Ibrance is for hormone receptor positive, HER2-metastatic breast cancers, which means the disease has metastasized beyond the breast. In this type of cancer, estrogen and hormone receptors can cause an overactive signaling of proteins in the cell's central nucleus to duplicate uncontrollably.
Although hormonal therapies work to stop the signaling of the hormones and hormone receptors outside the cell, Ibrance attempts to inhibit the proteins in the nucleus blocking cell reproduction.
In 2016, Ibrance brought in $2.1 billion in sales. Bloomberg data predicts that number will grow to nearly $3.1 billion in 2017 and $5.8 million by 2021.
3. Perjeta - $1.9 billion
Roche's Perjeta is for HER2-positive, metastatic breast-cancer patients taking Herceptin and docetaxel, a chemotherapy medication. Although Herceptin can block some HER2 signals, Perjeta may be appeal to create a stronger blockade. HER2 can pair with HER receptors to send more signals, but Perjeta is believed to block a certain type of signal so that HER2 cannot pair with the receptors.
Patients taking the Perjeta combination saw their tumors shrink 80% of the time compared to 69% of patients taking only Herceptin and docetaxel, according to a brochure on the medication's website. This effect lasted 62% longer in patients taking the Perjeta combination, as well, the company claims.
Although Roche's Herceptin sales are expected to decline in the future, Bloomberg Intelligence predicts Perjeta will more than offset the decrease. The medication brought in nearly $1.9 billion in 2016 and is expected to make more than $2.3 billion in sales in 2017 and almost $5.2 billion in 2021.
4. Avastin - $1 billion
The FDA-approved Roche's Avastin in 2008 for the treatment of breast cancer, but in 2011, the federal agency revoked its approval, saying it showed to be unsafe and ineffective for treating breast cancer, according to Breastcancer.org.

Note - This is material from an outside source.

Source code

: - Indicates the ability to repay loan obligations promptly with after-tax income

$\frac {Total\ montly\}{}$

The drug, however, remains on the market for the treatment of other cancers, and doctors still may choose to prescribe it to breast cancer patients.

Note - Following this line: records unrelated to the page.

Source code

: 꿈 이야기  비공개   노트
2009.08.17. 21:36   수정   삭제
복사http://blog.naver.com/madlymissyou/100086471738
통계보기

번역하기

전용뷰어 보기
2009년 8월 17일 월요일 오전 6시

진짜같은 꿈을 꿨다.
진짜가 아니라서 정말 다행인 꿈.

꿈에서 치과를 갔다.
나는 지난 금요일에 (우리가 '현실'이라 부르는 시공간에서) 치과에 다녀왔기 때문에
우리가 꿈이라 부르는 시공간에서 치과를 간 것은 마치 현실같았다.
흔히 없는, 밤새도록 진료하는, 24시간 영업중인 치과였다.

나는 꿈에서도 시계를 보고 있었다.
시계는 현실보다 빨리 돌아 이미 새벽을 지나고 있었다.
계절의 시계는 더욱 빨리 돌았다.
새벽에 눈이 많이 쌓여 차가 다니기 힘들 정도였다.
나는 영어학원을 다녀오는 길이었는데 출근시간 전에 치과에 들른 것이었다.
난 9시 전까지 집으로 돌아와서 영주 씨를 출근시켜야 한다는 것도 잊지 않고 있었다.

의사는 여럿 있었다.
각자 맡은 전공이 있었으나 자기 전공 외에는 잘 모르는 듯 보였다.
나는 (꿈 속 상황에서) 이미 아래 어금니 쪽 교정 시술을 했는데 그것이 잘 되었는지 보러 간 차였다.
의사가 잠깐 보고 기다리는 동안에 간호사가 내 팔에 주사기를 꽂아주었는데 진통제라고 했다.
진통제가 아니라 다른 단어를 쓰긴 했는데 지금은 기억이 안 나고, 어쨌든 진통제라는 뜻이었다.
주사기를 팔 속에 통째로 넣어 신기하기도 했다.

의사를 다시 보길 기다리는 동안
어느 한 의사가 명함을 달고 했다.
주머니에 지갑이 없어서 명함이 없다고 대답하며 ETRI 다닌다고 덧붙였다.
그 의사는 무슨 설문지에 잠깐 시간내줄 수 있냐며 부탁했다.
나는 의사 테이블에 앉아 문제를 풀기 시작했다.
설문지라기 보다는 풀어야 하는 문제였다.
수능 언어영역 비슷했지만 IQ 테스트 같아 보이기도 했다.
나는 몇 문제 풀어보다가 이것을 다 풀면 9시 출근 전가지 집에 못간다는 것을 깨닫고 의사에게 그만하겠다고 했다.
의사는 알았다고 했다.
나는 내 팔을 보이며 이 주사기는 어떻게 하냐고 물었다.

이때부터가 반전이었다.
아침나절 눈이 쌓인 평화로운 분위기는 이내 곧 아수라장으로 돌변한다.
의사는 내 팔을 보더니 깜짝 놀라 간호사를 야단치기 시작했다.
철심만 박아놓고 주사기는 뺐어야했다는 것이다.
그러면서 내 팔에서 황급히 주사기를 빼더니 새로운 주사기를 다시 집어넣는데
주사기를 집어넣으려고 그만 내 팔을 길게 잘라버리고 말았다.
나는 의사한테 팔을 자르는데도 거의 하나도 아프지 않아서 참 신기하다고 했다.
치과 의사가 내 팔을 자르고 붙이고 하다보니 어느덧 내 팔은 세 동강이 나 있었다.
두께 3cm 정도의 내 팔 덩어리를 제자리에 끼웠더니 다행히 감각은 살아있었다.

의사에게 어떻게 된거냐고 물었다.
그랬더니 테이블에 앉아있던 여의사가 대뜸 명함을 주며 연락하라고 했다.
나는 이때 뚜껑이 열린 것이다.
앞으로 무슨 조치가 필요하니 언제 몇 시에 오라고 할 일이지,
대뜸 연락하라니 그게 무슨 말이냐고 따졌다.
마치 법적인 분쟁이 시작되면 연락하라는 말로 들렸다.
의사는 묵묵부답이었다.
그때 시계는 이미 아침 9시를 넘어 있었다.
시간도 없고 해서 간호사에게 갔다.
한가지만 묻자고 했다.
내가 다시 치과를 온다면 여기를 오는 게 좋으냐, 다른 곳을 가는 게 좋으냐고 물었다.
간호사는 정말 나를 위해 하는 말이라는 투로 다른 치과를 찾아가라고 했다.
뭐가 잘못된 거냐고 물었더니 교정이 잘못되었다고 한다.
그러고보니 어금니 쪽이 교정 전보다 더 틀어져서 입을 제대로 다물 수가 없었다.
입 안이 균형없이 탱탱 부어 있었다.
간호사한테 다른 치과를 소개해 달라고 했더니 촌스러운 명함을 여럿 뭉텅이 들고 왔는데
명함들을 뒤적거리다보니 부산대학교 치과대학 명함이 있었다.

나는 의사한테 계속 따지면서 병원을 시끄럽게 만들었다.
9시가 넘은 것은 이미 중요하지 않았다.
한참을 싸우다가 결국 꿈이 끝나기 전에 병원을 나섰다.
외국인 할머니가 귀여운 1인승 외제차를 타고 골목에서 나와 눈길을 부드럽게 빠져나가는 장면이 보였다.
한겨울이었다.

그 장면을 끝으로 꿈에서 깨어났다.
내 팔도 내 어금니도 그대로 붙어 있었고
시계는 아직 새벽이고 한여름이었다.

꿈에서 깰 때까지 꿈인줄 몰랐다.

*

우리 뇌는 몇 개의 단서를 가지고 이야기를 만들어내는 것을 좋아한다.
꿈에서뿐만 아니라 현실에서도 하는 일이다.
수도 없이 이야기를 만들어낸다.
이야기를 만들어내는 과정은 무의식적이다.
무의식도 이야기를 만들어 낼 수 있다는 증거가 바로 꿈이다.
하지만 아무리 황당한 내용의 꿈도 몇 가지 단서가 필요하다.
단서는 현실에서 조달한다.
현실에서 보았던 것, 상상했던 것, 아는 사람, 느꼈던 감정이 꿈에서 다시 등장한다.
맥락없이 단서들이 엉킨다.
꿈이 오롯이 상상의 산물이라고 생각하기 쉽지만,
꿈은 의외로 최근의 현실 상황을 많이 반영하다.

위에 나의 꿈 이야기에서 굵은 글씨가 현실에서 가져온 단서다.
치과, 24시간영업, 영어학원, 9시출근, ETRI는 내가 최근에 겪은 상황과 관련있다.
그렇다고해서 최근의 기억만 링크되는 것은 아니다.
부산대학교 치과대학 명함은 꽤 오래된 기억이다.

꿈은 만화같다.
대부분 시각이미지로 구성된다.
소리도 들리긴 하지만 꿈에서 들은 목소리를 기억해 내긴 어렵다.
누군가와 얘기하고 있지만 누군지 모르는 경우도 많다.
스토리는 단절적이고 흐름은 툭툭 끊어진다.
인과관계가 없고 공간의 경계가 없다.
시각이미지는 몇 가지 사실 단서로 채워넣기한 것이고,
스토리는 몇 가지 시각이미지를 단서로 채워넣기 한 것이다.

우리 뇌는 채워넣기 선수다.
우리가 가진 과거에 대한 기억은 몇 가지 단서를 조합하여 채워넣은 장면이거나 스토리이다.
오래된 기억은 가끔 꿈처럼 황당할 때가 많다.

Avastin originally was approved to treat patients with metastatic HER2-negative breast cancer who haven't received chemotherapy. The drug was designed to block a protein called vascular endothelial growth factor, or VEGF. Some cancerous cells make too much of the protein, and by blocking it, the drug could prevent the growth of new blood cells that feed tumors. The medicine, however, may also block new normal blood vessels.
In 2016, Avastin brought in more than $1 million in sales. It is expected to make slightly more in 2017, but fall to $783 million in 2021, according to Bloomberg Intelligence.
5. Kadcyla - $844 million
Roche's Kadcyla is for patients with HER-2 metastatic breast cancer. The medicine combines the antibodies used in Herceptin with a chemotherapy drug to travel inside the cancerous cells and kill them, though it may affect normal cells, as well.

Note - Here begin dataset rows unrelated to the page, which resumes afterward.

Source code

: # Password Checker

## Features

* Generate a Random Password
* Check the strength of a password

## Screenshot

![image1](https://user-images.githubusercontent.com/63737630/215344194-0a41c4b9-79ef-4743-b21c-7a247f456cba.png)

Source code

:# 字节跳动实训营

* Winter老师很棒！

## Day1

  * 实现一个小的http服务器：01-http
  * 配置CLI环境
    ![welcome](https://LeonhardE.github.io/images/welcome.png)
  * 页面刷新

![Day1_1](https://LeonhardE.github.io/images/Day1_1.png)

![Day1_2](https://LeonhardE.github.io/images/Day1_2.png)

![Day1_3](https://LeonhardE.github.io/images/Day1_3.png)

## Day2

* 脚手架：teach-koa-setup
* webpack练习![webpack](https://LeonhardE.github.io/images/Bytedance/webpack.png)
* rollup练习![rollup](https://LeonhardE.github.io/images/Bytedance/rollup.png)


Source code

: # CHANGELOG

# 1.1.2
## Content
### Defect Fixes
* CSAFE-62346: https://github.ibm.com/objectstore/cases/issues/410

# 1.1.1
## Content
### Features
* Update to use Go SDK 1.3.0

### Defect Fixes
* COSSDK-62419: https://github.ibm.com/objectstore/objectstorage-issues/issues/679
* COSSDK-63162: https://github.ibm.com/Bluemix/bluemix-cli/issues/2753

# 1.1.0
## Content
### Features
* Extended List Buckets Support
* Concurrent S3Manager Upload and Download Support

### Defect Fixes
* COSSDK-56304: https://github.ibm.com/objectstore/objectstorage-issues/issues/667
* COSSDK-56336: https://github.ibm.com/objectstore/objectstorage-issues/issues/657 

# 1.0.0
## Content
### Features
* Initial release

Women taking the drug lived an average of six months longer than those taking a combination of Tykerb and Xeloda, two other treatments, according to the medication's website. They also lived longer without the cancer growing and spreading—9.6 months compared to 6.4 months.
In 2016, Kadcyla's revenue was $844 million. Bloomberg Intelligence expects that amount to increase to $933 million in 2017 and more than $1.1 billion in 2021.